Minimum Spanning Tree Algorithms

Input A directed graph with non-negative weights

Output A minimum spanning tree - A tree which contains all nodes of the input graph and is of minimum cost

There are several greedy rules to consider, all of which correctly find minimum spanning trees.

  • Start with the vertices from the input and add edges in order of increasing cost, not including those which create a cycle. This is Kruskal's algorithm.
  • Start with a root node and add the cheapest node to the existing tree each iteration. This is Prim's algorithm.
  • Start with the full graph and remove edges in order of decreasing cost if removing the edge will not make the graph disconnected. This is called the Reverse-delete algorithm.

Proof of the cut set property

The cut set property can be used to prove the correctness of Kruskal's and Prim's algorithms.

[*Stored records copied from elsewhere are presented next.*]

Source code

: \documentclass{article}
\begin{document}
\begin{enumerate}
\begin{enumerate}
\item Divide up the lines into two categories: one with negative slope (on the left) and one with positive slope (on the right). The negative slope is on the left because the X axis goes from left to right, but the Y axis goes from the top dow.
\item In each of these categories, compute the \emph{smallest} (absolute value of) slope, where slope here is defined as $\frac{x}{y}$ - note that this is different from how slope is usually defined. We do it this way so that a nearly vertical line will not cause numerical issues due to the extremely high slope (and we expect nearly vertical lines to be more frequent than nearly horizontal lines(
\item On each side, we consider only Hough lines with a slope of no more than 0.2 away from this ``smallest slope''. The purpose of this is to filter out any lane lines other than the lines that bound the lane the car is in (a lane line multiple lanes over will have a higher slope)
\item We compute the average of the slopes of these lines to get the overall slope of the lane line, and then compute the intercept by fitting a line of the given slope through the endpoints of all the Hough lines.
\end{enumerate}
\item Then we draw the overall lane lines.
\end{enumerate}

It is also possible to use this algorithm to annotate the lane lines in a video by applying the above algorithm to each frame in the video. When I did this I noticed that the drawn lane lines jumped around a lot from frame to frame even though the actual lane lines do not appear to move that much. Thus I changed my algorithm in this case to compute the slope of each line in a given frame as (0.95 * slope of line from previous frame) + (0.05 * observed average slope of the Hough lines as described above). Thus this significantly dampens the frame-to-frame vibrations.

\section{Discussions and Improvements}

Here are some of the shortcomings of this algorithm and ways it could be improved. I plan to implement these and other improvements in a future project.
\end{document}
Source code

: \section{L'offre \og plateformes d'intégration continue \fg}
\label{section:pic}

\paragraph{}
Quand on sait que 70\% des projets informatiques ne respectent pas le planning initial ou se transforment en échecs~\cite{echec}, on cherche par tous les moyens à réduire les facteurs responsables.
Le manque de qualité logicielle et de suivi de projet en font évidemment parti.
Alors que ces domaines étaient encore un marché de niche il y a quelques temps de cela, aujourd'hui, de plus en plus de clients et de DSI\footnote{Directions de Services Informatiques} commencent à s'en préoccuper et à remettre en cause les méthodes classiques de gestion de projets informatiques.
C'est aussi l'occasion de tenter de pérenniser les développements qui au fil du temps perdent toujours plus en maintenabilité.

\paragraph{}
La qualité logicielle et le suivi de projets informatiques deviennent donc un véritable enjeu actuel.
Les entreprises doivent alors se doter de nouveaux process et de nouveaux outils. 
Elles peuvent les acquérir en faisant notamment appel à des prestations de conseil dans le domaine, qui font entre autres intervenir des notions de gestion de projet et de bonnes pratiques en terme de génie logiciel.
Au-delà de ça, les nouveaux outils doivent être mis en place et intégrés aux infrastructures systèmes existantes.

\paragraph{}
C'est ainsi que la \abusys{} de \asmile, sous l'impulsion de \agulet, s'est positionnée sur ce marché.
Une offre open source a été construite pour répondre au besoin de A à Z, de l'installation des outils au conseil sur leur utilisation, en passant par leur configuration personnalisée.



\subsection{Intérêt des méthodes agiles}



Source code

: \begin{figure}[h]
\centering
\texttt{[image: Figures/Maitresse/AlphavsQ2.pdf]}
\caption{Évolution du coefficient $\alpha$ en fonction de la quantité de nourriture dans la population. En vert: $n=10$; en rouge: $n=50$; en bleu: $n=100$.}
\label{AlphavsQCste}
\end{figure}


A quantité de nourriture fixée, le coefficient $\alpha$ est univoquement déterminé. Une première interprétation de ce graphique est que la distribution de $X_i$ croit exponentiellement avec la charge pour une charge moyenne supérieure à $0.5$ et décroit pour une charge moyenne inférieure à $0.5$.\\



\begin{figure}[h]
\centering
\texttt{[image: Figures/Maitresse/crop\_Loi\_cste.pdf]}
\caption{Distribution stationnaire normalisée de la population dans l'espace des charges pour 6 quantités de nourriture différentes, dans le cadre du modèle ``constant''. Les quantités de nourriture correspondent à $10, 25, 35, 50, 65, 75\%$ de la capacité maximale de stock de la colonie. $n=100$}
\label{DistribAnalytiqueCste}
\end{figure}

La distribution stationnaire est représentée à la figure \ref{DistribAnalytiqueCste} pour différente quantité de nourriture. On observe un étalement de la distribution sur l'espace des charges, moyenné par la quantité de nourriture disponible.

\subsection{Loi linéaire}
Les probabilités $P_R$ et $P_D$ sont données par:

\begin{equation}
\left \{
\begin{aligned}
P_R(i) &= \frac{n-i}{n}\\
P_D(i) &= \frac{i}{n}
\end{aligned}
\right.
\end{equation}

Assume all edges have distinct costs. Consider two non-empty, sets $S$ and $V \setminus S$. The edges between these sets is called the cut set. Let $e = (v,w)$ be the minimum cost edge in the cut set. The cut set property states that every minimum spanning tree contains edge $e$.

This can be proven by an exchange argument. Let $T$ be a spanning tree that does not contain $e = (v,w)$. $T$ is a spanning tree, so there must still be a path $P$ from $v$ to $w$. Consider a $v' \in S$ and $w' \in V \setminus S$. Let $e' = (v', w')$ be the edge joining them. $e$ is therefore in the cut set and $P$ is a path from $v$ to $w$ containing $e$.

If $e'$ is exchanged for $e$ this gives a new tree $T' = (T \setminus {e'}) \cup {e}$. $T'$ is connected and acyclic because $T$ was connected and acyclic and $e$ connects the two disjoint trees created by removing $e'$.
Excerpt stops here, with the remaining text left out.